DOMAIN:CREATIVE — CREATIVE_ACCEPTANCE_CRITERIA¶
OWNER: leah ALSO_USED_BY: anna (spec authoring), antje (TDD from spec), margot (design production), boris (visual production), jasper (test reconciliation), faye (team alfa PM), sytske (team bravo PM) UPDATED: 2026-03-28 SCOPE: defining, measuring, and verifying acceptance criteria for creative deliverables — the "when is it done?" framework
PURPOSE¶
"Looks good" is not an acceptance criterion. "I like it" is not an acceptance criterion.
Creative acceptance criteria must be: - Specific: references exact values, not vague descriptions - Measurable: can be verified with a binary pass/fail outcome - Traceable: links back to a requirement (see creative-traceability.md) - Testable: another agent (or tool) can independently verify the claim
Leah uses acceptance criteria to determine: is this deliverable DONE? Not "good enough" — DONE.

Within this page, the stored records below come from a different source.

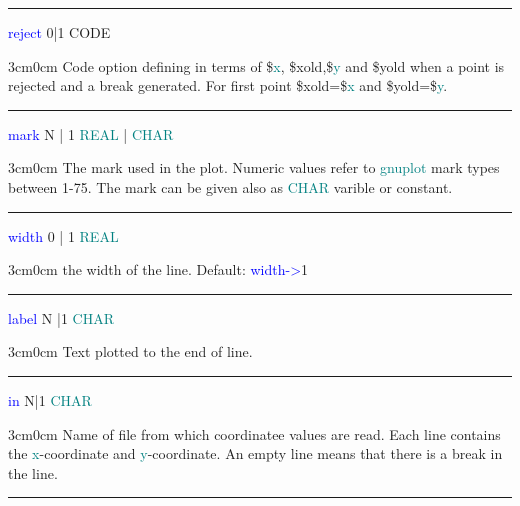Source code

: \vspace{0.3cm} 
\hrule 
\vspace{0.3cm} 
\noindent \textcolor{blue}{reject}  \tabto{3cm} 0|1  \tabto{5cm}  CODE  \tabto{7cm} 
\begin{changemargin}{3cm}{0cm} 
\noindent  Code option defining in terms of \$\textcolor{teal}{x}, \$xold,\$\textcolor{teal}{y} and \$yold when 
a point is rejected and a break generated. For first point \$xold=\$\textcolor{teal}{x} and \$yold=\$\textcolor{teal}{y}. 
\end{changemargin} 
\vspace{0.3cm} 
\hrule 
\vspace{0.3cm} 
\noindent \textcolor{blue}{mark}  \tabto{3cm}  N | 1  \tabto{5cm}   \textcolor{teal}{REAL} | \textcolor{teal}{CHAR}  \tabto{7cm} 
\begin{changemargin}{3cm}{0cm} 
\noindent  The mark used in the plot. 
Numeric values refer to \textcolor{teal}{gnuplot} mark types between 1-75. 
The mark can be given also as \textcolor{teal}{CHAR} varible or constant. 
\end{changemargin} 
\vspace{0.3cm} 
\hrule 
\vspace{0.3cm} 
\noindent \textcolor{blue}{width}  \tabto{3cm}  0 | 1  \tabto{5cm}   \textcolor{teal}{REAL}  \tabto{7cm} 
\begin{changemargin}{3cm}{0cm} 
\noindent  the width of the line. Default: \textcolor{blue}{width->}1 
\end{changemargin} 
\vspace{0.3cm} 
\hrule 
\vspace{0.3cm} 
\noindent \textcolor{blue}{label} \tabto{3cm}  N |1  \tabto{5cm}  \textcolor{teal}{CHAR}  \tabto{7cm} 
\begin{changemargin}{3cm}{0cm} 
\noindent  Text plotted to the end of line. 
\end{changemargin} 
\vspace{0.3cm} 
\hrule 
\vspace{0.3cm} 
\noindent \textcolor{blue}{in}  \tabto{3cm} N|1 \tabto{5cm}  \textcolor{teal}{CHAR}  \tabto{7cm} 
\begin{changemargin}{3cm}{0cm} 
\noindent  Name of file from which coordinatee values are read. Each line contains 
the \textcolor{teal}{x}-coordinate and \textcolor{teal}{y}-coordinate. An empty line means that there is a break in the line. 
\end{changemargin} 
\vspace{0.3cm} 
\hrule 
\vspace{0.3cm}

THE PROBLEM WITH SUBJECTIVE ACCEPTANCE¶
HOW CREATIVE WORK GETS STUCK¶
DESIGNER: "Here's the homepage design."
PM: "Hmm, can you make it pop more?"
DESIGNER: [changes something]
PM: "Better, but now it feels too busy."
DESIGNER: [changes something else]
PM: "Almost... maybe try a different blue?"
[repeat 12 times]
This happens because there are no measurable acceptance criteria. Nobody can agree on "done" because "done" was never defined.
HOW MEASURABLE ACCEPTANCE FIXES THIS¶
ACCEPTANCE_CRITERIA:
AC-001: Primary CTA uses hex #FF6B2B as background color
AC-002: CTA text meets WCAG AA contrast (4.5:1 minimum against #FF6B2B)
AC-003: Font family is SF Pro for all body text
AC-004: Hero image is minimum 1920x1080px, WebP format
AC-005: Page loads under 3 seconds on 4G connection
AC-006: Layout is single-column below 768px breakpoint
AC-007: All interactive elements have hover, active, focus, and disabled states
DESIGNER: "Here's the homepage design."
LEAH: [runs acceptance criteria]
AC-001: PASS (#FF6B2B verified)
AC-002: PASS (contrast ratio 4.7:1)
AC-003: PASS (SF Pro confirmed)
AC-004: PASS (2560x1440, WebP)
AC-005: PASS (2.1s on simulated 4G)
AC-006: PASS (verified at 768px)
AC-007: FAIL — disabled state missing on secondary CTA
LEAH: "One criterion not met. AC-007: disabled state missing on secondary CTA."
No opinions. No "make it pop." One specific, actionable item to fix.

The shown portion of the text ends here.